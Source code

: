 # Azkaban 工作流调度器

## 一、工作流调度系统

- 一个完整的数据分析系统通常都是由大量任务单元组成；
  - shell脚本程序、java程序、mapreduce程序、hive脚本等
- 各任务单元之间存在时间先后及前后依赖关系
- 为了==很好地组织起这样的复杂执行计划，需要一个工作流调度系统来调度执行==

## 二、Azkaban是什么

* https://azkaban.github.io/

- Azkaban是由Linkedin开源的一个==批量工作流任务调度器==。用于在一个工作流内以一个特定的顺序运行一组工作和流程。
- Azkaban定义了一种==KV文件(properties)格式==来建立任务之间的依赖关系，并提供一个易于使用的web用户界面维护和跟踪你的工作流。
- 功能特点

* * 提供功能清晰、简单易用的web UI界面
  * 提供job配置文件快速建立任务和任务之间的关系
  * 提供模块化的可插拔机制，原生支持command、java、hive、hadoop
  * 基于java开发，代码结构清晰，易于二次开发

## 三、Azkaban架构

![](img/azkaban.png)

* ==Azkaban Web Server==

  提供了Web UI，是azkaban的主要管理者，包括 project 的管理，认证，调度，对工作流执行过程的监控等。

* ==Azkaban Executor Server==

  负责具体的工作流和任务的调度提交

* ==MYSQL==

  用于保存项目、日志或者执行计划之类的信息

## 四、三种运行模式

--- --- ---

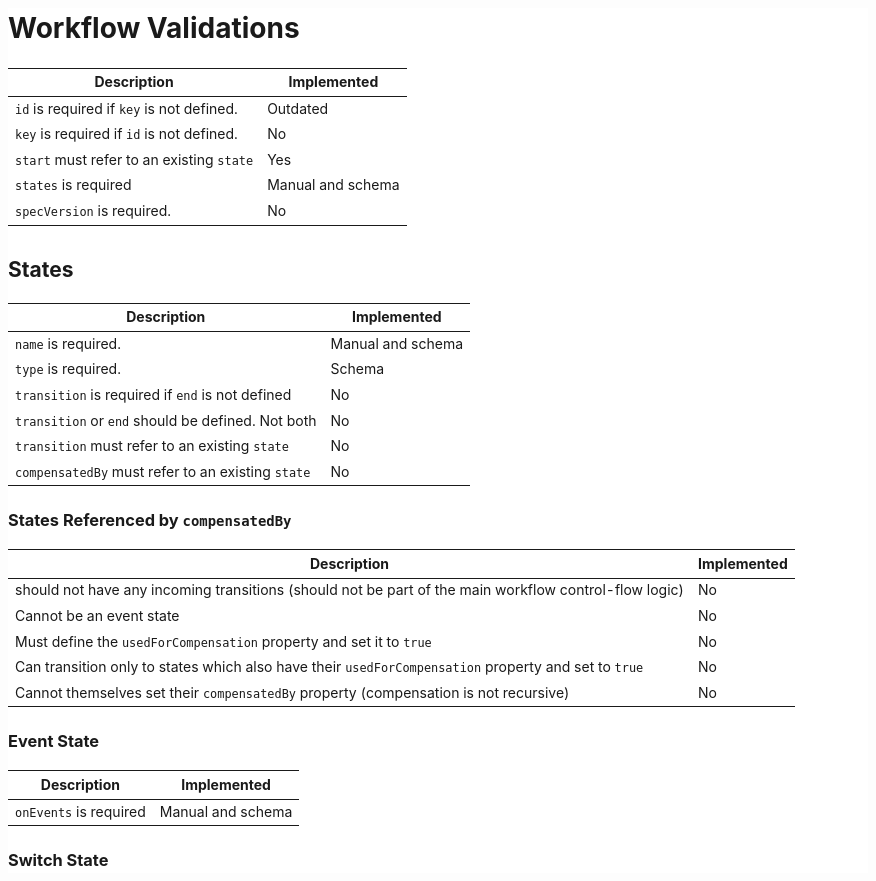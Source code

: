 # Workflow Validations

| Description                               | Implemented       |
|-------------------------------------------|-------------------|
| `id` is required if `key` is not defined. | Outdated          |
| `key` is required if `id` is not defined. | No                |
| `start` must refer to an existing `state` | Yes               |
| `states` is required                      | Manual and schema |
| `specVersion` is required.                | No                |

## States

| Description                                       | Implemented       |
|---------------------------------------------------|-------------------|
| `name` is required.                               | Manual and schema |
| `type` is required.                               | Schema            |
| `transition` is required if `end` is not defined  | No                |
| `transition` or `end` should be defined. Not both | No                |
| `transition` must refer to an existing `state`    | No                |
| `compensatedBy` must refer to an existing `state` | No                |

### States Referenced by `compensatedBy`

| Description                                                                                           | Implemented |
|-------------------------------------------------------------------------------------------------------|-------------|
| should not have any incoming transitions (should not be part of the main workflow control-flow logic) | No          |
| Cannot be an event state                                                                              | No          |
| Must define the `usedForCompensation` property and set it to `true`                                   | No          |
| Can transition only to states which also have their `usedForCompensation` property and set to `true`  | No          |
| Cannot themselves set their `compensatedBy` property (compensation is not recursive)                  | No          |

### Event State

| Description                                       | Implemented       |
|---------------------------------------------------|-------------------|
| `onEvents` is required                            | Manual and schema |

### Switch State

--- --- ---

* EXERCISE GOAL: Go through the material and copy every line in which the word "existing" occurs.

* YOUR RESPONSE:
| `start` must refer to an existing `state` | Yes               |
| `transition` must refer to an existing `state`    | No                |
| `compensatedBy` must refer to an existing `state` | No                |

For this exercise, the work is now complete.